These days the scorching fires of Murano are fuelled by gas rather than wood. But not much else has changed since glass-blowing first came to this island in the 13th century at the behest of Venice’s leader, the Doge, who wanted to protect the wooden houses of the Serenissima from the furnaces’ spark. From then on Murano kept the secrets of the profession contained on its shores, passed on from father to son. The atoll weathered the ups and downs of the industry for centuries, battling off competition from Bohemia and beyond.

Yet despite this resilience the gales of the past decade’s financial downturn rocked the boat more than ever. In many furnaces the fire fizzled out; over the past 12 years, 7,000 employees became 1,000. “Now that there are fewer people working in the industry it’s harder to find real talent,” says Antonio Ceschel, Carlo Moretti’s general manager. “Not everyone has the chromosome of a maestro.”

Murano is not content to become a museum to a lost craft. With experimental designs and ambitious expansion plans, a new generation of artisans and entrepreneurs are rekindling the island’s almost millenary tradition.

“If you don’t innovate you disappear,” says product designer Riccardo Berrone, who is sitting in between a collection of colourful vases and tall UFO-shaped ornaments from the rich archive of 157-year old company Salviati. Around him in a narrow office on the Fondamenta Radi, in the island’s eastern corner, are Venetian friends Federico Bovara and Luca Coppola, London-based designer Chiara Onida and design professor Marco Zito. With them, 33-year-old Berrone has founded Breaking the Mould, a collective blowing new life into Murano’s glass-making customs. “We were drawn to this material by its intrinsic qualities,” says Zito, who teaches product design at iuav University in Venice. “Its main fault – fragility – is also its most fascinating quality.”

Born out of a university project five years ago, Breaking the Mould initially approached Salviati with a request to try making vases that combined glass with different materials. (Salviati’s masters lent themselves to making the young group’s pieces in exchange for their graphic-design services.) “We blew glass into industrial-grade textiles, we blew into leather – and burnt so much of it,” says Coppola, who also works with Berrone and Bovara as part of graphic-design trio Aut. “We failed so many times but that was the most interesting part of the project.”

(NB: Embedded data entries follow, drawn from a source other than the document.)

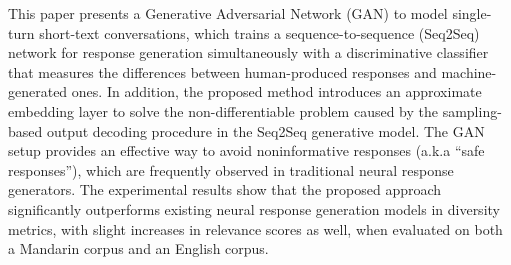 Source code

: This paper presents a Generative Adversarial Network (GAN) to model single-turn short-text conversations, which trains a sequence-to-sequence (Seq2Seq) network for response generation simultaneously with a discriminative classifier that measures the differences between human-produced responses and machine-generated ones. In addition, the proposed method introduces an approximate embedding layer to solve the non-differentiable problem caused by the sampling-based output decoding procedure in the Seq2Seq generative model. The GAN setup provides an effective way to avoid noninformative responses (a.k.a ``safe responses''), which are frequently observed in traditional neural response generators. The experimental results show that the proposed approach significantly outperforms existing neural response generation models in diversity metrics, with slight increases in relevance scores as well, when evaluated on both a Mandarin corpus and an English corpus.

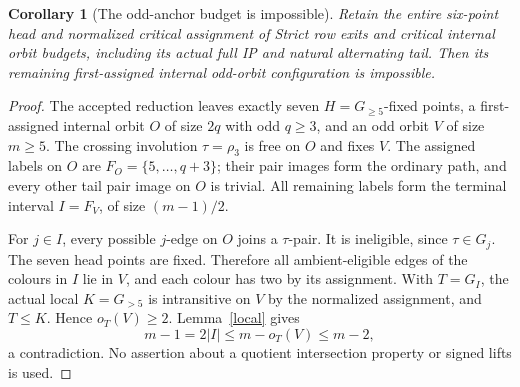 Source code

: \documentclass[11pt,a4paper]{article}
\newtheorem{corollary}[lemma]{Corollary}
\begin{document}
\begin{corollary}[The odd-anchor budget is impossible]\label{anchor}
Retain the entire six-point head and normalized critical assignment
of \emph{Strict row exits and critical internal orbit budgets},
including its actual full IP and natural alternating tail.
Then its remaining first-assigned internal odd-orbit configuration
is impossible.
\end{corollary}
\begin{proof}
The accepted reduction leaves exactly seven $H=G_{\ge5}$-fixed
points, a first-assigned internal orbit $O$ of size $2q$ with odd
$q\ge3$, and an odd orbit $V$ of size $m\ge5$. The crossing
involution $\tau=\rho_3$ is free on $O$ and fixes $V$.
The assigned labels on $O$ are $F_O=\{5,\ldots,q+3\}$;
their pair images form the ordinary path, and every other tail
pair image on $O$ is trivial. All remaining labels form the
terminal interval $I=F_V$, of size $(m-1)/2$.

For $j\in I$, every possible $j$-edge on $O$ joins a
$\tau$-pair. It is ineligible, since $\tau\in G_j$.
The seven head points are fixed. Therefore all ambient-eligible
edges of the colours in $I$ lie in $V$, and each colour has two
by its assignment. With $T=G_I$, the actual local
$K=G_{>5}$ is intransitive on $V$ by the normalized assignment,
and $T\le K$. Hence $o_T(V)\ge2$. Lemma~\ref{local} gives
\[
                     m-1=2|I|\le m-o_T(V)\le m-2,
\]
a contradiction. No assertion about a quotient intersection
property or signed lifts is used.
\end{proof}
\end{document}
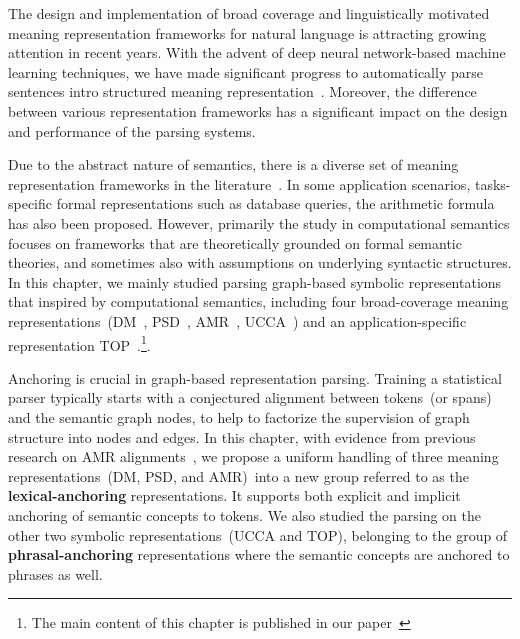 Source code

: The design and implementation of broad coverage and linguistically
motivated meaning representation frameworks for natural language is
attracting growing attention in recent years. With the advent of deep
neural network-based machine learning techniques, we have made
significant progress to automatically parse sentences intro structured
meaning
representation~\citep{Oep:Kuh:Miy:14,Oep:Kuh:Miy:15,May:2016wc,hershcovich-etal-2019-semeval}. Moreover,
the difference between various representation frameworks has a
significant impact on the design and performance of the parsing
systems.

Due to the abstract nature of semantics, there is a diverse set of
meaning representation frameworks in the
literature~\citep{abend2017state}. In some application scenarios,
tasks-specific formal representations such as database queries, the
arithmetic formula has also been proposed. However, primarily the
study in computational semantics focuses on frameworks that are
theoretically grounded on formal semantic theories, and sometimes also
with assumptions on underlying syntactic structures. In this chapter,
we mainly studied parsing graph-based symbolic representations that
inspired by computational semantics, including four broad-coverage
meaning representations~(DM~\citep{Iva:Oep:Ovr:12},
PSD~\citep{hajic2012announcing,miyao2014house},
AMR~\citet{Ban:Bon:Cai:13}, UCCA~\cite{Abe:Rap:13b}) and an
application-specific representation
TOP~\citep{gupta-etal-2018-semantic-parsing}.\footnote{The main
  content of this chapter is published in our
  paper~\citet{cao2019amazon}}.

Anchoring is crucial in graph-based representation parsing. Training a
statistical parser typically starts with a conjectured alignment
between tokens~(or spans) and the semantic graph nodes, to help to
factorize the supervision of graph structure into nodes and edges. In
this chapter, with evidence from previous research on AMR
alignments~\citep{Pourdamghani:2014aligning,Flanigan:2014vc,Wang:2017vt,chen2017unsupervised,szubert2018structured,lyu2018amr},
we propose a uniform handling of three meaning representations~(DM,
PSD, and AMR)~into a new group referred to as the
\textbf{lexical-anchoring} representations. It supports both explicit
and implicit anchoring of semantic concepts to tokens. We also studied
the parsing on the other two symbolic representations~(UCCA and TOP),
belonging to the group of \textbf{phrasal-anchoring} representations
where the semantic concepts are anchored to phrases as well.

Following popular exhibitions in Berlin, London, Venice and Milan, Salviati brought the collective into the fold. Now their fresh ideas will redefine the historic glass studio’s entire catalogue. Breaking the Mould is working with Salviati’s team to draw from the company’s archive and find forgotten pieces ripe for an update, bringing in consultants from Austria, the UK, Turkey and Italy. “We are carrying out an archeological dig to unearth examples for the future,” says Coppola while 38-year old glass-blowing maestro Andrea Santuri replicates pieces selected from the archive that will serve as prototypes to be reconfigured by the collective’s team. “We are reappropriating Salviati’s past to push the material’s limits.”

Importing foreign know-how has never been Murano’s approach – and nor will it be the island’s salvation. Luckily, growing up in the island’s workshops, some young Muranesi have both familiarity with glass and the crackling spark of new ideas. Thirty-year-old Stefano Bullo completed his first stained-window composition – an elaborate floral design – when he was only 14 and later trained as a painter at Venice’s Fine Arts Academy. But window-making pulled him back: in 2014 he took over Vetrate Artistiche Murano, the company his mother and father had founded 30 years before.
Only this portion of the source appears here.